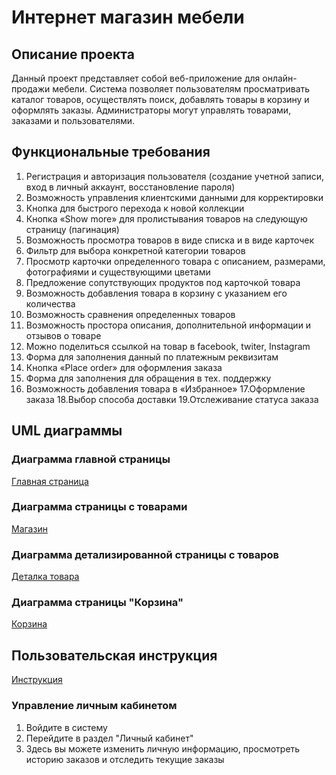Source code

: # Интернет магазин мебели
## Описание проекта

Данный проект представляет собой веб-приложение для онлайн-продажи мебели. Система позволяет пользователям просматривать каталог товаров, осуществлять поиск, добавлять товары в корзину и оформлять заказы. Администраторы могут управлять товарами, заказами и пользователями.

## Функциональные требования

1. Регистрация и авторизация пользователя (создание учетной записи, вход в личный аккаунт, восстановление пароля)
2. Возможность управления клиентскими данными для корректировки
3. Кнопка для быстрого перехода к новой коллекции
4. Кнопка «Show more» для пролистывания товаров на следующую страницу (пагинация)
5. Возможность просмотра товаров в виде списка и в виде карточек
6. Фильтр для выбора конкретной категории товаров
7. Просмотр карточки определенного товара с описанием, размерами, фотографиями и существующими цветами
8. Предложение сопутствующих продуктов под карточкой товара
9. Возможность добавления товара в корзину с указанием его количества
10. Возможность сравнения определенных товаров
11. Возможность простора описания, дополнительной информации и отзывов о товаре
12. Можно поделиться ссылкой на товар в facebook, twiter, Instagram
13. Форма для заполнения данный по платежным реквизитам
14. Кнопка «Place order» для оформления заказа
15. Форма для заполнения для обращения в тех. поддержку
16. Возможность добавления товара в «Избранное»
17.Оформление заказа
18.Выбор способа доставки
19.Отслеживание статуса заказа

## UML диаграммы

### Диаграмма главной страницы
[Главная страница](https://github.com/Dzhanet29/Pet_project_SA/blob/main/Home.png)

### Диаграмма страницы с товарами
[Магазин](https://github.com/Dzhanet29/Pet_project_SA/blob/main/Shope.png)

### Диаграмма детализированной страницы с товаров
[Деталка товара](https://github.com/Dzhanet29/Pet_project_SA/blob/main/DetailPage.png)

### Диаграмма страницы "Корзина"
[Корзина](https://github.com/Dzhanet29/Pet_project_SA/blob/main/Cart.png)

## Пользовательская инструкция
[Инструкция](https://github.com/Dzhanet29/Pet_project_SA/blob/main/Пользовательская_инструкция_к_проекту.pdf)

### Управление личным кабинетом
1. Войдите в систему
2. Перейдите в раздел "Личный кабинет"
3. Здесь вы можете изменить личную информацию, просмотреть историю заказов и отследить текущие заказы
· · · · ·
- [Problem to solve]
The listing is to be repeated word for word, with all pictures omitted.

- [Task solution]
Source code

: # Интернет магазин мебели
## Описание проекта

Данный проект представляет собой веб-приложение для онлайн-продажи мебели. Система позволяет пользователям просматривать каталог товаров, осуществлять поиск, добавлять товары в корзину и оформлять заказы. Администраторы могут управлять товарами, заказами и пользователями.

## Функциональные требования

1. Регистрация и авторизация пользователя (создание учетной записи, вход в личный аккаунт, восстановление пароля)
2. Возможность управления клиентскими данными для корректировки
3. Кнопка для быстрого перехода к новой коллекции
4. Кнопка «Show more» для пролистывания товаров на следующую страницу (пагинация)
5. Возможность просмотра товаров в виде списка и в виде карточек
6. Фильтр для выбора конкретной категории товаров
7. Просмотр карточки определенного товара с описанием, размерами, фотографиями и существующими цветами
8. Предложение сопутствующих продуктов под карточкой товара
9. Возможность добавления товара в корзину с указанием его количества
10. Возможность сравнения определенных товаров
11. Возможность простора описания, дополнительной информации и отзывов о товаре
12. Можно поделиться ссылкой на товар в facebook, twiter, Instagram
13. Форма для заполнения данный по платежным реквизитам
14. Кнопка «Place order» для оформления заказа
15. Форма для заполнения для обращения в тех. поддержку
16. Возможность добавления товара в «Избранное»
17.Оформление заказа
18.Выбор способа доставки
19.Отслеживание статуса заказа

## UML диаграммы

### Диаграмма главной страницы
[Главная страница](https://github.com/Dzhanet29/Pet_project_SA/blob/main/Home.png)

### Диаграмма страницы с товарами
[Магазин](https://github.com/Dzhanet29/Pet_project_SA/blob/main/Shope.png)

### Диаграмма детализированной страницы с товаров
[Деталка товара](https://github.com/Dzhanet29/Pet_project_SA/blob/main/DetailPage.png)

### Диаграмма страницы "Корзина"
[Корзина](https://github.com/Dzhanet29/Pet_project_SA/blob/main/Cart.png)

## Пользовательская инструкция
[Инструкция](https://github.com/Dzhanet29/Pet_project_SA/blob/main/Пользовательская_инструкция_к_проекту.pdf)

### Управление личным кабинетом
1. Войдите в систему
2. Перейдите в раздел "Личный кабинет"
3. Здесь вы можете изменить личную информацию, просмотреть историю заказов и отследить текущие заказы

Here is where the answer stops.